(Collection entries)
-----

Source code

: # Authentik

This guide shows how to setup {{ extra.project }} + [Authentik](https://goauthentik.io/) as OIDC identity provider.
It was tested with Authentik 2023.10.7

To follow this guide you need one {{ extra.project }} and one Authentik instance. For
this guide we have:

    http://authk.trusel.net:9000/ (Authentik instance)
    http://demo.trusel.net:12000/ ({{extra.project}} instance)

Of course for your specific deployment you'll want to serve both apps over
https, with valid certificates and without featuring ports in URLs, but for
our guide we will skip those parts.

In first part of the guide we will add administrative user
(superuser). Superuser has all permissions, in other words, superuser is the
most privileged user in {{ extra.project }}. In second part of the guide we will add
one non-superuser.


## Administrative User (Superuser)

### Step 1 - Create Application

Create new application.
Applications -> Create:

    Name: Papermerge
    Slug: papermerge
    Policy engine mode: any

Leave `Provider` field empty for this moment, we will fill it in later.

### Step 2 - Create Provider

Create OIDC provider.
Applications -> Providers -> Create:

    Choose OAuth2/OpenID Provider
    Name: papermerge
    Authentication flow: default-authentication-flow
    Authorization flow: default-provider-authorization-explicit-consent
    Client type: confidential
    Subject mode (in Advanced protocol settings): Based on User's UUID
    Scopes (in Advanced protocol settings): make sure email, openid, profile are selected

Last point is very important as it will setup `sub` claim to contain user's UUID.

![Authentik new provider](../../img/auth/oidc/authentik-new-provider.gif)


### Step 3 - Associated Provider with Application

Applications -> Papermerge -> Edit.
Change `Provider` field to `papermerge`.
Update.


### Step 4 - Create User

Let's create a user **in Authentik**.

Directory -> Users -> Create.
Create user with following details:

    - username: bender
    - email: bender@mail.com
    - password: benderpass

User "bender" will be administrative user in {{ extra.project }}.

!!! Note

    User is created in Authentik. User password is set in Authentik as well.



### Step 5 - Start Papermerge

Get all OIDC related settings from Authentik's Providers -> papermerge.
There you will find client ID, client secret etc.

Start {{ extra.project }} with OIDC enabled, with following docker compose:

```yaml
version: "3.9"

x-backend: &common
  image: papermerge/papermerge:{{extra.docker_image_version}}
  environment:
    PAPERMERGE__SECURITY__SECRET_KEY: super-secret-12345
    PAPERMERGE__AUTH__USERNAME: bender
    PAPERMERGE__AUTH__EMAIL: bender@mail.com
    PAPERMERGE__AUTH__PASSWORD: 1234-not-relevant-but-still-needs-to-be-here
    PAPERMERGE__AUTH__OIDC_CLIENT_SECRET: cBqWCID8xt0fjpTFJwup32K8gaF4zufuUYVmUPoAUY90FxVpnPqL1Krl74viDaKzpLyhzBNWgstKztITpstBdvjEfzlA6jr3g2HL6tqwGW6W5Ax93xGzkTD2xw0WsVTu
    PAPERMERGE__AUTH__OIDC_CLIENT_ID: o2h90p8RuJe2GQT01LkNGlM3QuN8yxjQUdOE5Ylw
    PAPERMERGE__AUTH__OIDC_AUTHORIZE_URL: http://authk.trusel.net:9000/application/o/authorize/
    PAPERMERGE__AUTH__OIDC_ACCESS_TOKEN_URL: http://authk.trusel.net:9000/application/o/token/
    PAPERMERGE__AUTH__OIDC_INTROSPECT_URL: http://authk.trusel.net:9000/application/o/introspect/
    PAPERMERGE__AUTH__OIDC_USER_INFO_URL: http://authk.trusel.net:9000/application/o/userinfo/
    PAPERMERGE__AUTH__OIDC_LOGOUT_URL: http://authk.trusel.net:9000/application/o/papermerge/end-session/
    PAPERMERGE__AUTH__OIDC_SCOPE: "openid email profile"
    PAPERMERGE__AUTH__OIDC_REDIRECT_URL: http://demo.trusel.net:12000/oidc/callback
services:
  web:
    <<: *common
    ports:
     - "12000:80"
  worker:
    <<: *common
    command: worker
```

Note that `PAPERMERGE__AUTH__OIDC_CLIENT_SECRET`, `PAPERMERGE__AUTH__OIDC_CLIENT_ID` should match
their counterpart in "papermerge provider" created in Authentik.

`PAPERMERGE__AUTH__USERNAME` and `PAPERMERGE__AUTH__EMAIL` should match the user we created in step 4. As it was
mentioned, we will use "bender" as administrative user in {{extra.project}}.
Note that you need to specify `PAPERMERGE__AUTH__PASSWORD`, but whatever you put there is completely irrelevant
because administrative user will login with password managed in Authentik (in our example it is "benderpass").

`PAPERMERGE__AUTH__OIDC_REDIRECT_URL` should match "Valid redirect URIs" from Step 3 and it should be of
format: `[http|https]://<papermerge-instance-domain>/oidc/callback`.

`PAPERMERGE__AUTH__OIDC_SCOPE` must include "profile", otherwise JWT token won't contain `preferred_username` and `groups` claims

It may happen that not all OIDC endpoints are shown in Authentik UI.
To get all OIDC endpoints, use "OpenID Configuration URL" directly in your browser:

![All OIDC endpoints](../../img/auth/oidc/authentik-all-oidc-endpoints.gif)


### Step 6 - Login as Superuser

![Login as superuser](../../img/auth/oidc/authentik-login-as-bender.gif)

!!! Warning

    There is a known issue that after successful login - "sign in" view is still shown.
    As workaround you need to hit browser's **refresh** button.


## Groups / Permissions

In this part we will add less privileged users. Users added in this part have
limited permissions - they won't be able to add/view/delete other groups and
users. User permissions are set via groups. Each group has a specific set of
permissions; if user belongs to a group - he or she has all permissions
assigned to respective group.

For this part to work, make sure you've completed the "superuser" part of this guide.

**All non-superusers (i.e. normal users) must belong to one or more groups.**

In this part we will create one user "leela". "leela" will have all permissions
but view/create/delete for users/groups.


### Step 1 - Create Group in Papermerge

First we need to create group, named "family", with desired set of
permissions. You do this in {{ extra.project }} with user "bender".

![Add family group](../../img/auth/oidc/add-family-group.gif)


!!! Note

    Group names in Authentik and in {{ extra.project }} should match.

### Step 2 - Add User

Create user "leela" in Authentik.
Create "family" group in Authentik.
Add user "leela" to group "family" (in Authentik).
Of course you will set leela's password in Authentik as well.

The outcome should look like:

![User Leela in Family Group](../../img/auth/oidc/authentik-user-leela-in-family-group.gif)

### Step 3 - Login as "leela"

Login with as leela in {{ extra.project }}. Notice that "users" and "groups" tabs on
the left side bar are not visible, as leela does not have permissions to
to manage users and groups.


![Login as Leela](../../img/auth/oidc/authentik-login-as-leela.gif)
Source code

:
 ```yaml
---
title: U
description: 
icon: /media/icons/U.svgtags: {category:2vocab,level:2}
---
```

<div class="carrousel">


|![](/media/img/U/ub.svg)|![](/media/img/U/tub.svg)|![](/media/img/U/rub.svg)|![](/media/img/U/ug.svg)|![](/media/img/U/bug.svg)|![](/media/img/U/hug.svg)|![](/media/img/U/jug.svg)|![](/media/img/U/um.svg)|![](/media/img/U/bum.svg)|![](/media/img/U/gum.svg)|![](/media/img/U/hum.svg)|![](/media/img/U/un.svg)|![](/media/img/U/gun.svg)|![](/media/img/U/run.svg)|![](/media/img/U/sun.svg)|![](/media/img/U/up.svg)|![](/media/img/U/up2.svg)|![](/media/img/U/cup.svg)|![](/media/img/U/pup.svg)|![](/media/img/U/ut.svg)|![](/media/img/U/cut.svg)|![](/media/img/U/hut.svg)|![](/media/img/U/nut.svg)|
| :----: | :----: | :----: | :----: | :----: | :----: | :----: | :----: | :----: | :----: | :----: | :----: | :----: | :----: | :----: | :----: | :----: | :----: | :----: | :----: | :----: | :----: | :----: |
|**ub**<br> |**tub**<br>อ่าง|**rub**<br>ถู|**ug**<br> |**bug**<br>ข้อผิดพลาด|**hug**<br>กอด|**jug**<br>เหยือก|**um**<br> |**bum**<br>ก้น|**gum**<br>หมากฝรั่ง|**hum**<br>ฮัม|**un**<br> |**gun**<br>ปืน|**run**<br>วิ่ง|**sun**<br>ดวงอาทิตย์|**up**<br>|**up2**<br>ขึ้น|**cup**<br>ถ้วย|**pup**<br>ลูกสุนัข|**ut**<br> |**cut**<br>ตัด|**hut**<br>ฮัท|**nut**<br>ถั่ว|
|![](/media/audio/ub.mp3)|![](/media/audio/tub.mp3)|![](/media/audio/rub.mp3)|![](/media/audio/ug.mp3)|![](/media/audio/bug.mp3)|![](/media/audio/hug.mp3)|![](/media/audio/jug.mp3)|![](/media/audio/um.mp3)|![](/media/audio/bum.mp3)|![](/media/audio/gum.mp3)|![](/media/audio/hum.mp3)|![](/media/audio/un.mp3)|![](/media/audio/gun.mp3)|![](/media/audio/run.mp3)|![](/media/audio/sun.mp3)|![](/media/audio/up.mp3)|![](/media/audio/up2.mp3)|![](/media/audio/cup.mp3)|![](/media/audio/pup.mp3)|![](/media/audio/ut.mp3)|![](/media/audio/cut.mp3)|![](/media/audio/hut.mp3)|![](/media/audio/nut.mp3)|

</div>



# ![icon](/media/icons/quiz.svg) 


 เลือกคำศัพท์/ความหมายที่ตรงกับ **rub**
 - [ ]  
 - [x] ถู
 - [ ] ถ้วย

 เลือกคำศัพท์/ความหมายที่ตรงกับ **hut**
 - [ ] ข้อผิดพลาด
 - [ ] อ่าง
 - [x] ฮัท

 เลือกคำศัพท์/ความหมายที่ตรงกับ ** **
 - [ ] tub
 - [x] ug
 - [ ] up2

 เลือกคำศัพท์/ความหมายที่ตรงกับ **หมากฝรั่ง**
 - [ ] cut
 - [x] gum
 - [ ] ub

-----

### EXERCISE BRIEF
Only the lines from the first line of the records through the line with "### Step 3 - Associated" should be reproduced, exactly and with nothing added.

### RESPONSE BOX
Source code

: # Authentik

This guide shows how to setup {{ extra.project }} + [Authentik](https://goauthentik.io/) as OIDC identity provider.
It was tested with Authentik 2023.10.7

To follow this guide you need one {{ extra.project }} and one Authentik instance. For
this guide we have:

    http://authk.trusel.net:9000/ (Authentik instance)
    http://demo.trusel.net:12000/ ({{extra.project}} instance)

Of course for your specific deployment you'll want to serve both apps over
https, with valid certificates and without featuring ports in URLs, but for
our guide we will skip those parts.

In first part of the guide we will add administrative user
(superuser). Superuser has all permissions, in other words, superuser is the
most privileged user in {{ extra.project }}. In second part of the guide we will add
one non-superuser.


## Administrative User (Superuser)

### Step 1 - Create Application

Create new application.
Applications -> Create:

    Name: Papermerge
    Slug: papermerge
    Policy engine mode: any

Leave `Provider` field empty for this moment, we will fill it in later.

### Step 2 - Create Provider

Create OIDC provider.
Applications -> Providers -> Create:

    Choose OAuth2/OpenID Provider
    Name: papermerge
    Authentication flow: default-authentication-flow
    Authorization flow: default-provider-authorization-explicit-consent
    Client type: confidential
    Subject mode (in Advanced protocol settings): Based on User's UUID
    Scopes (in Advanced protocol settings): make sure email, openid, profile are selected

Last point is very important as it will setup `sub` claim to contain user's UUID.

![Authentik new provider](../../img/auth/oidc/authentik-new-provider.gif)


### Step 3 - Associated Provider with Application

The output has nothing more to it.